Some day Obnam, my backup program rewrite, will be ready for others to use. I know from experience that I get motivation from knowing my software is useful to others. Usually that happens when people have problems and ask for help, but that feels unsatisfactory.

I’d like to know how many people use Obnam, and how they use it.

I’ve started thinking about ways to get some indication of that. I’ve not decided on how, yet, and in any case it’s too early to start anything serious about this, when I don’t even use the software myself. However, I thought I’d write down my current thinking.

Some ground rules:

  • Whatever feedback mechanism I set up, it’s going to be optional. I am not going to require any kind of mandatory “call home” system to be used, and I’m not even going to enable anything like that by default. It would be creepy. Explicit opt-in is the way to go. This will skew the numbers, but that’s OK.

  • It will also be transparent what data I collect. I will not collect any sensitive information. I don’t want to know who uses Obnam.

  • I won’t publish the raw data I collect, but I would like to publish some aggregate statistics.

Below are some ideas for what and how to collect. Feedback on these would be welcome.

  • Since new the Obnam will have a server component, I could run an instance and that would give me some of the information I want. However, I am not in a financial position to run a server for many people, and I don’t want to run this as a business. So that’s out.

  • I will provide an installation package for Debian, possibly other ways. If I run the download server myself, I can count downloads. That gives me some indication of user count.

  • I can provide an obnam register command. It would invent a random identifier for the client instance, and send a message to my server. The message would basically only be this:

  • The server would collect the identifiers with registration timestamps in a log file. Counting unique identifiers would give me some indication of user count. This would not give me any other information. In theory, I could log IP addresses of hosts that send the registration to my server, but I hope people do that over Tor, and so IP addresses are useless to me. I wonder, how hard would it be to write code to make it always happen over Tor?

    If people run the registration command multiple times, they can give me feedback of continued use. That would be interesting as well.

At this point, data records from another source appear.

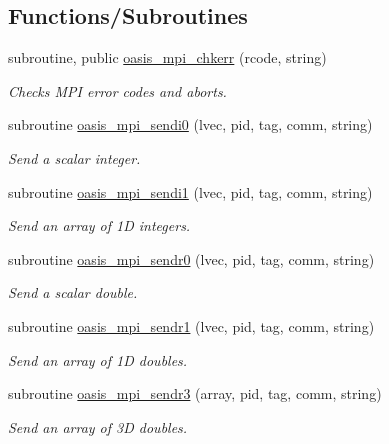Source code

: \subsection*{Functions/\+Subroutines}
\begin{DoxyCompactItemize}
\item 
subroutine, public \hyperlink{namespacemod__oasis__mpi_a15ba68764a1f4dd07d403e46afae824c}{oasis\+\_\+mpi\+\_\+chkerr} (rcode, string)
\begin{DoxyCompactList}\small\item\em Checks M\+PI error codes and aborts. \end{DoxyCompactList}\item 
subroutine \hyperlink{namespacemod__oasis__mpi_aa5078962eee157f52878f711c0a29afb}{oasis\+\_\+mpi\+\_\+sendi0} (lvec, pid, tag, comm, string)
\begin{DoxyCompactList}\small\item\em Send a scalar integer. \end{DoxyCompactList}\item 
subroutine \hyperlink{namespacemod__oasis__mpi_aab4cc0d2b50e8e73697e6d88d23b03cd}{oasis\+\_\+mpi\+\_\+sendi1} (lvec, pid, tag, comm, string)
\begin{DoxyCompactList}\small\item\em Send an array of 1D integers. \end{DoxyCompactList}\item 
subroutine \hyperlink{namespacemod__oasis__mpi_ab38f15fbce57555ea66ccbc1aa477dd1}{oasis\+\_\+mpi\+\_\+sendr0} (lvec, pid, tag, comm, string)
\begin{DoxyCompactList}\small\item\em Send a scalar double. \end{DoxyCompactList}\item 
subroutine \hyperlink{namespacemod__oasis__mpi_a948cd001c0955ae19f4b410d4cca9f9b}{oasis\+\_\+mpi\+\_\+sendr1} (lvec, pid, tag, comm, string)
\begin{DoxyCompactList}\small\item\em Send an array of 1D doubles. \end{DoxyCompactList}\item 
subroutine \hyperlink{namespacemod__oasis__mpi_ac8809a8b29b3ffa246612b9c25cd05eb}{oasis\+\_\+mpi\+\_\+sendr3} (array, pid, tag, comm, string)
\begin{DoxyCompactList}\small\item\em Send an array of 3D doubles. \end{DoxyCompactList}\item 

\end{DoxyCompactItemize}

  • User counts doesn’t tell me how people use Obnam. In order to guide the architecture evolution of Obnam, it would be interesting to have some rough numbers of the kind of data people back up with my software. I could have a separate command obnam report that sends to my server things like how often an Obnam backup has been made since the last report, how many live data files there were, how much data in those files, and so on.

    The report could be sent to my server directly, or written to a file. There could be a little script (wrapper around curl) that sends it to my server. This would allow people to inspect exactly what information is sent.

    I don’t see a need to tie the reporting to the registration. However, I don’t want the statistics reporting to be the only option, either.